Exercise instructions:
Out of the entries that follow, copy each line containing "files".

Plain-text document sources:
Segment Open

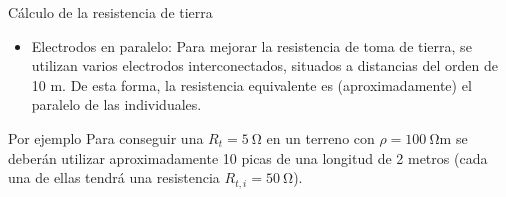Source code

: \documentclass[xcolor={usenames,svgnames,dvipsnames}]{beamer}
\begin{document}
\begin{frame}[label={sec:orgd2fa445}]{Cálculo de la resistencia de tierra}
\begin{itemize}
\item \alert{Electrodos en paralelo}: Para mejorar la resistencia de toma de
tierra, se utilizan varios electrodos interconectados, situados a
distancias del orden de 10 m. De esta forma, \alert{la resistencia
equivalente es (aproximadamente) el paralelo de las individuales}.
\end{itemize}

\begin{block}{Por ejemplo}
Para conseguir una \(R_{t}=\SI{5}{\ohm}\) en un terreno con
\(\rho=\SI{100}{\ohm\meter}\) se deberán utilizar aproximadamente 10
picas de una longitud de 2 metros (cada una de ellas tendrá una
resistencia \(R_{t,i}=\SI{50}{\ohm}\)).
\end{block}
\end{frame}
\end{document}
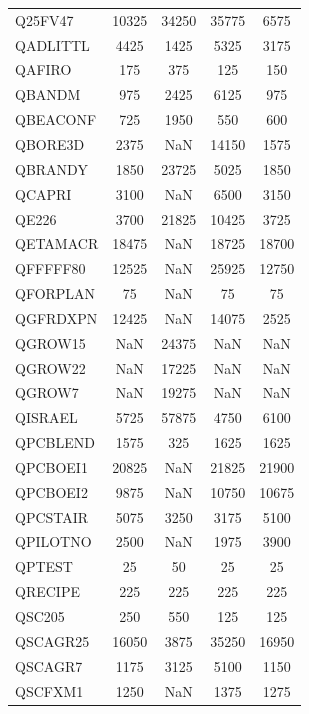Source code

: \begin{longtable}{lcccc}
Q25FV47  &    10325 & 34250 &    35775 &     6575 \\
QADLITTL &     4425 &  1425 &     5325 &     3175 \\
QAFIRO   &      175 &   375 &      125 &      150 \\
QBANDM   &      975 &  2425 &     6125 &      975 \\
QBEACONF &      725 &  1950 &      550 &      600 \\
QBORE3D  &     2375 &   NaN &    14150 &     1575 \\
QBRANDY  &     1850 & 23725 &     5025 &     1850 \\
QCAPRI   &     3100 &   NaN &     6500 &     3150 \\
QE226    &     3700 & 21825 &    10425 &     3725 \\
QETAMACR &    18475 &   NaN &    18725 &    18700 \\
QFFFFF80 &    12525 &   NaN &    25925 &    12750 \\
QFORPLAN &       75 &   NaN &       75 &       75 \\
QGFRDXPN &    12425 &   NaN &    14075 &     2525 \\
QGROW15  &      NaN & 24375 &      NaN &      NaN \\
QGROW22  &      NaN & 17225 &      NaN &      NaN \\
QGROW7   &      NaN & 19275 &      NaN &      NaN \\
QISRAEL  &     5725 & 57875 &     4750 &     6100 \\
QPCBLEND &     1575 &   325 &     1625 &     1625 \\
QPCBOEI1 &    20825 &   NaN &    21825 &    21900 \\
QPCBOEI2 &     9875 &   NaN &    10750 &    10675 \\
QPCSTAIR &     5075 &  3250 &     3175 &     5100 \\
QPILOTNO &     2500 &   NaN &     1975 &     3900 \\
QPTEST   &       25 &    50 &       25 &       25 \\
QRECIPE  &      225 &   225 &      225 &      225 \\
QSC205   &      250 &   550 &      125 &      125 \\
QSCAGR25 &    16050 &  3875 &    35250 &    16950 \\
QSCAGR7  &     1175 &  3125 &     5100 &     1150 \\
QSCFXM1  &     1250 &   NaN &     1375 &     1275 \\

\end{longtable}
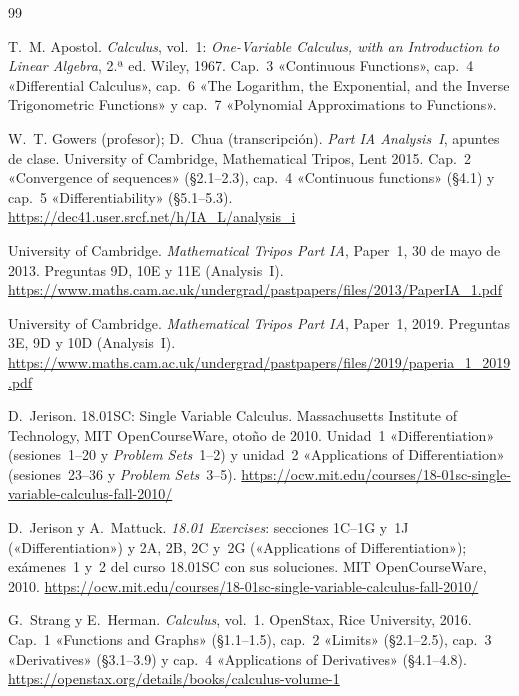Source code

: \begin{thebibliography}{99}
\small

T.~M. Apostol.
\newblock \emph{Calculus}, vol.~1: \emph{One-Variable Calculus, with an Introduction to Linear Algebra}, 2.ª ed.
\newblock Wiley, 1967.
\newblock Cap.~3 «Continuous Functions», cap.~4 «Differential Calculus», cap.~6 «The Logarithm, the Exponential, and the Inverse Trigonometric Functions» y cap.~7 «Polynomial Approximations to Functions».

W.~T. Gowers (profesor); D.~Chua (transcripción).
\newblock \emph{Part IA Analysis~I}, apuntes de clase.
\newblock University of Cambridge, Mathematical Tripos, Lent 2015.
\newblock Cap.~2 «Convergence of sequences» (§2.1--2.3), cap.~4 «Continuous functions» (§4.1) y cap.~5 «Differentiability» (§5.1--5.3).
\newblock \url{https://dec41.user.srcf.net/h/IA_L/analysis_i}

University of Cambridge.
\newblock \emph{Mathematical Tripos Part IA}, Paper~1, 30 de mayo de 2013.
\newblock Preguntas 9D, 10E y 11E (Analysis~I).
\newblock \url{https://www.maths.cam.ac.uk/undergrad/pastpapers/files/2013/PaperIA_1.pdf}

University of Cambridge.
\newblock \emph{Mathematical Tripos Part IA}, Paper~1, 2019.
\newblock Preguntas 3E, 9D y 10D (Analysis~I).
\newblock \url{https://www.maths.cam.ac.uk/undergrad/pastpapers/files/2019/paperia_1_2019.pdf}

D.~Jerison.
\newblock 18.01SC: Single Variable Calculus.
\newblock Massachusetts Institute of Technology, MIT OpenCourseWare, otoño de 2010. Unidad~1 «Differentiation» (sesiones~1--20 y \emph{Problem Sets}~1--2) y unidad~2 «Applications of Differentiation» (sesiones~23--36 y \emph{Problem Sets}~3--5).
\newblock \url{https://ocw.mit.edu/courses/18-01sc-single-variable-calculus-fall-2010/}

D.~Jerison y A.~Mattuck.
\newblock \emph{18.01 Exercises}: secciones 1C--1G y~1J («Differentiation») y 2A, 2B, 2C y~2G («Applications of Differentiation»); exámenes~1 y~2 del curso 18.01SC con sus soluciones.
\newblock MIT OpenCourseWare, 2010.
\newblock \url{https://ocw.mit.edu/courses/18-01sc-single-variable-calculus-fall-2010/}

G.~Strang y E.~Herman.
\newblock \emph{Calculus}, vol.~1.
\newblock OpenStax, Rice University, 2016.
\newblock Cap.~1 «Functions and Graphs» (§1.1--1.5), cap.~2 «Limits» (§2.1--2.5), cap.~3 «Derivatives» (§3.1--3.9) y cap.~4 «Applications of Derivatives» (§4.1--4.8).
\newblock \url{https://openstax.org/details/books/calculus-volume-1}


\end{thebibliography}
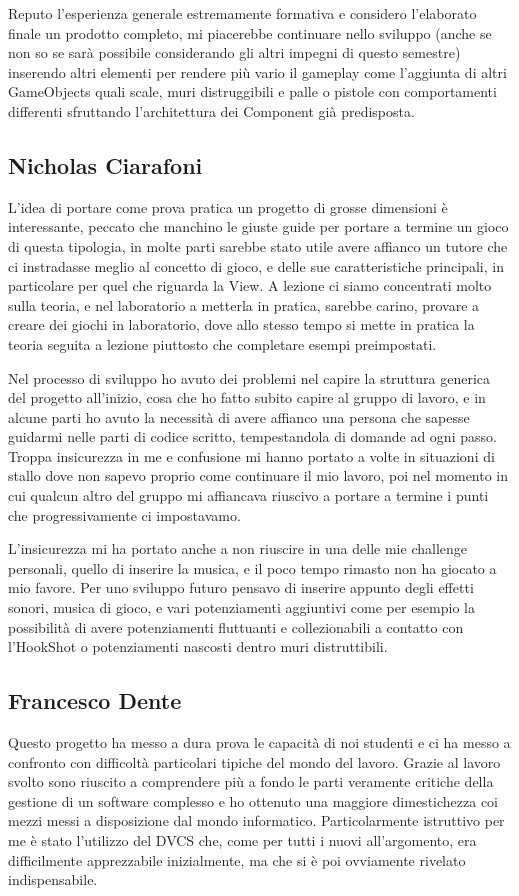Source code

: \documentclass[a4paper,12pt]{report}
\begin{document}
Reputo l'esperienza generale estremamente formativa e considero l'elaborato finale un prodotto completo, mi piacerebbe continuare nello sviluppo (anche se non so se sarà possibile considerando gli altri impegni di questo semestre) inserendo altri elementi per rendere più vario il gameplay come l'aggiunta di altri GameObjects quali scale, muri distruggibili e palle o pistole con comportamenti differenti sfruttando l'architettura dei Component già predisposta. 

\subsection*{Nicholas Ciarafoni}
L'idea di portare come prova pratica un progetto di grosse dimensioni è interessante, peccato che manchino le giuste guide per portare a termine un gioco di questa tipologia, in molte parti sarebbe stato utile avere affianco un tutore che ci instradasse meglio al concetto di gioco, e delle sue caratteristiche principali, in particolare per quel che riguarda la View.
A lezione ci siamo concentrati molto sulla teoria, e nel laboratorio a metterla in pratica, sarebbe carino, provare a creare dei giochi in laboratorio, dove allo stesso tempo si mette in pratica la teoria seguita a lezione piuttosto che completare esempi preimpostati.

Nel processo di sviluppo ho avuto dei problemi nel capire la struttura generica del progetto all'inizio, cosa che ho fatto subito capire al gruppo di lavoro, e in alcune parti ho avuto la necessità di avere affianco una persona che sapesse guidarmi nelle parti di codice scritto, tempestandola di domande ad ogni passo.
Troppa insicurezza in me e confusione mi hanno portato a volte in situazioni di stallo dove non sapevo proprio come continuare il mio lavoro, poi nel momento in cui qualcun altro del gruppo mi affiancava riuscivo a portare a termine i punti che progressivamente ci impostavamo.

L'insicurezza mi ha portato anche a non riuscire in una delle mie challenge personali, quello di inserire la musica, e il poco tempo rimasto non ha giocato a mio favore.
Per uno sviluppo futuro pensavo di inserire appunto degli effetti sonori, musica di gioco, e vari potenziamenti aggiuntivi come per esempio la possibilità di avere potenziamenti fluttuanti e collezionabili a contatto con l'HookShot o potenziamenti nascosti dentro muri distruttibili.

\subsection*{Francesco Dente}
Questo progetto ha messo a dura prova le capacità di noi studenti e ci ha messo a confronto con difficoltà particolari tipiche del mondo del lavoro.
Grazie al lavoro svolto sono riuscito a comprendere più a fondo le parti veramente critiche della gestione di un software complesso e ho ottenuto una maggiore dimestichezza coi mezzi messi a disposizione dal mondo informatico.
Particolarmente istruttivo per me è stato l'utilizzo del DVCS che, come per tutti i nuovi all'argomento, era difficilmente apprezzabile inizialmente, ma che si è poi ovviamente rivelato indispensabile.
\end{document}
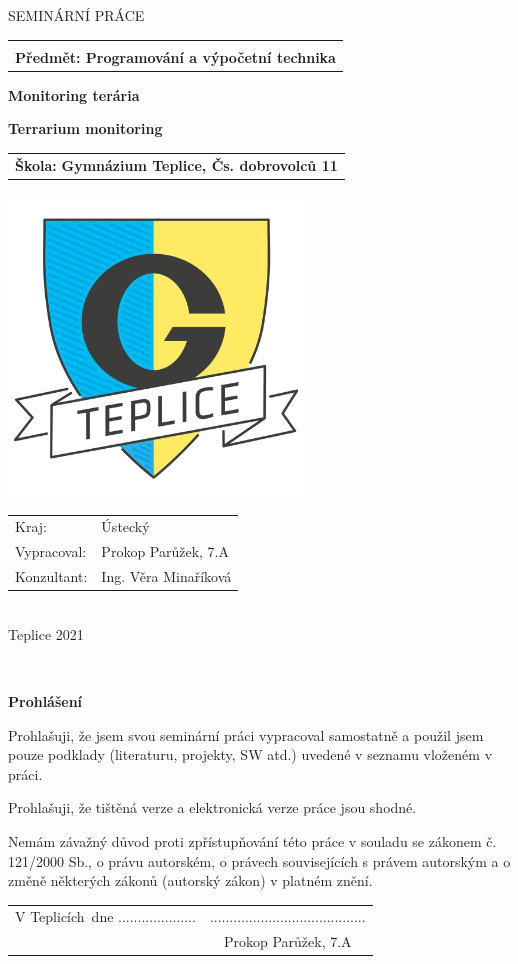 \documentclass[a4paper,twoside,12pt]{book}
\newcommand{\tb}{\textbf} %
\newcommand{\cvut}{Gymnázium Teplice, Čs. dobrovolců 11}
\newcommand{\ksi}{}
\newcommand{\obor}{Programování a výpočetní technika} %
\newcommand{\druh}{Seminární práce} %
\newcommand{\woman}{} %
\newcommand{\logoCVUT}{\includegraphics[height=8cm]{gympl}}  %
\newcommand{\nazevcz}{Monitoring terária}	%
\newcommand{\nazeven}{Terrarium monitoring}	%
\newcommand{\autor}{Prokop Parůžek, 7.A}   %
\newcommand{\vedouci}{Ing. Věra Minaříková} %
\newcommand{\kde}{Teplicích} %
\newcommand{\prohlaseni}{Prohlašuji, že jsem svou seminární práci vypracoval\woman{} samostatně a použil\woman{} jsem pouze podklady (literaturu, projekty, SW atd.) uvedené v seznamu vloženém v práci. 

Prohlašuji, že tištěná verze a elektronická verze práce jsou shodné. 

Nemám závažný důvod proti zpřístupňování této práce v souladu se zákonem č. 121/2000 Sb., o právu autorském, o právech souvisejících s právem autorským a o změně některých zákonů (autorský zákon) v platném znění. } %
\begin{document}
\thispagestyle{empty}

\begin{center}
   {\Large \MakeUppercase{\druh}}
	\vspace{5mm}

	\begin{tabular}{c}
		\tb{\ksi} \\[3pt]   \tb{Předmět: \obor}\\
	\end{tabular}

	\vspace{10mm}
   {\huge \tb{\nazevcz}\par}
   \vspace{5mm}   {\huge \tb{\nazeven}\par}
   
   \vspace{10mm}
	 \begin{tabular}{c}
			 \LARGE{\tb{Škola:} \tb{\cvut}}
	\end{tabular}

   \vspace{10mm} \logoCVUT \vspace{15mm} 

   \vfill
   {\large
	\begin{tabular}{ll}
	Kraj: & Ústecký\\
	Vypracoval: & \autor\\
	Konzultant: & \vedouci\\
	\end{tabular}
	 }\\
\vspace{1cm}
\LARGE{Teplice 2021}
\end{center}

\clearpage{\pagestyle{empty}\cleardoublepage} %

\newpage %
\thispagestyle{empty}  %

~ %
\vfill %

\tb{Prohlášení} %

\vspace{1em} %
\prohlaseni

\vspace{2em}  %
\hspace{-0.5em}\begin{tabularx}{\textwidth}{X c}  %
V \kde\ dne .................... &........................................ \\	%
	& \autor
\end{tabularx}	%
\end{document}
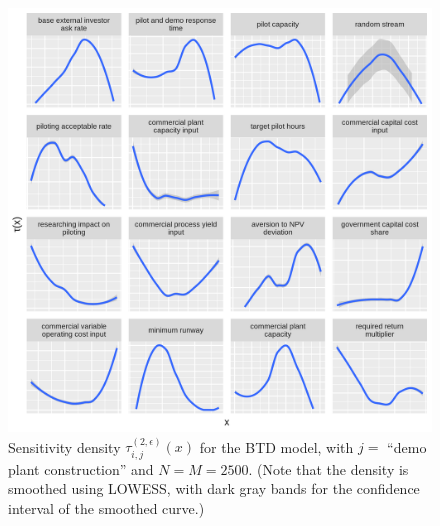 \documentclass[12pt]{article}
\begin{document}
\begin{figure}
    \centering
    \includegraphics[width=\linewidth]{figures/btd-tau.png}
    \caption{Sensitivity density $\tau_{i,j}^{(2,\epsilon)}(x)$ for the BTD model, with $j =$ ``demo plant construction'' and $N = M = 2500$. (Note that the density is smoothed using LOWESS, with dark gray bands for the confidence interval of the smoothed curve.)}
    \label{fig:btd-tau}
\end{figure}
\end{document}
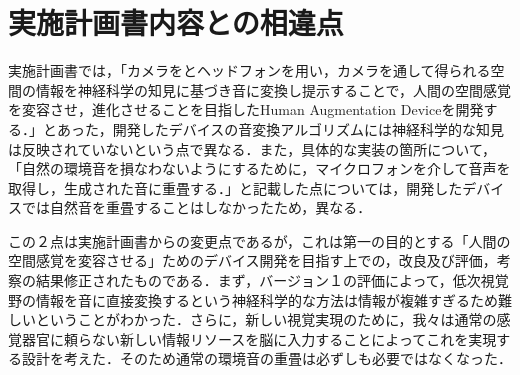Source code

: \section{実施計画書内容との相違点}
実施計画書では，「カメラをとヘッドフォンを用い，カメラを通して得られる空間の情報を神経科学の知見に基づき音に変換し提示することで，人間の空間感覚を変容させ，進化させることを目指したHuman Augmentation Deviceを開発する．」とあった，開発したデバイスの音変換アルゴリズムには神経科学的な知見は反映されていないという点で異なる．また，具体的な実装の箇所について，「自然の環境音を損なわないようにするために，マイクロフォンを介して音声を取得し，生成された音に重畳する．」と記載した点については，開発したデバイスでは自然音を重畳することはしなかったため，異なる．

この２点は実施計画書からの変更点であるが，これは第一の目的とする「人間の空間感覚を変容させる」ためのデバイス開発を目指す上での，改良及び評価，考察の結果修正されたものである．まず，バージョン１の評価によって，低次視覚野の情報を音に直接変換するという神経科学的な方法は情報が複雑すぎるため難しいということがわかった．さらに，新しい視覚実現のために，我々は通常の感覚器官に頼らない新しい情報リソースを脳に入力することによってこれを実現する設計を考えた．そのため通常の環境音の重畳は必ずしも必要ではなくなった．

Segment Closed

Solution for this task:
\newblock \url{https://www.maths.cam.ac.uk/undergrad/pastpapers/files/2013/PaperIA_1.pdf}
\newblock \url{https://www.maths.cam.ac.uk/undergrad/pastpapers/files/2019/paperia_1_2019.pdf}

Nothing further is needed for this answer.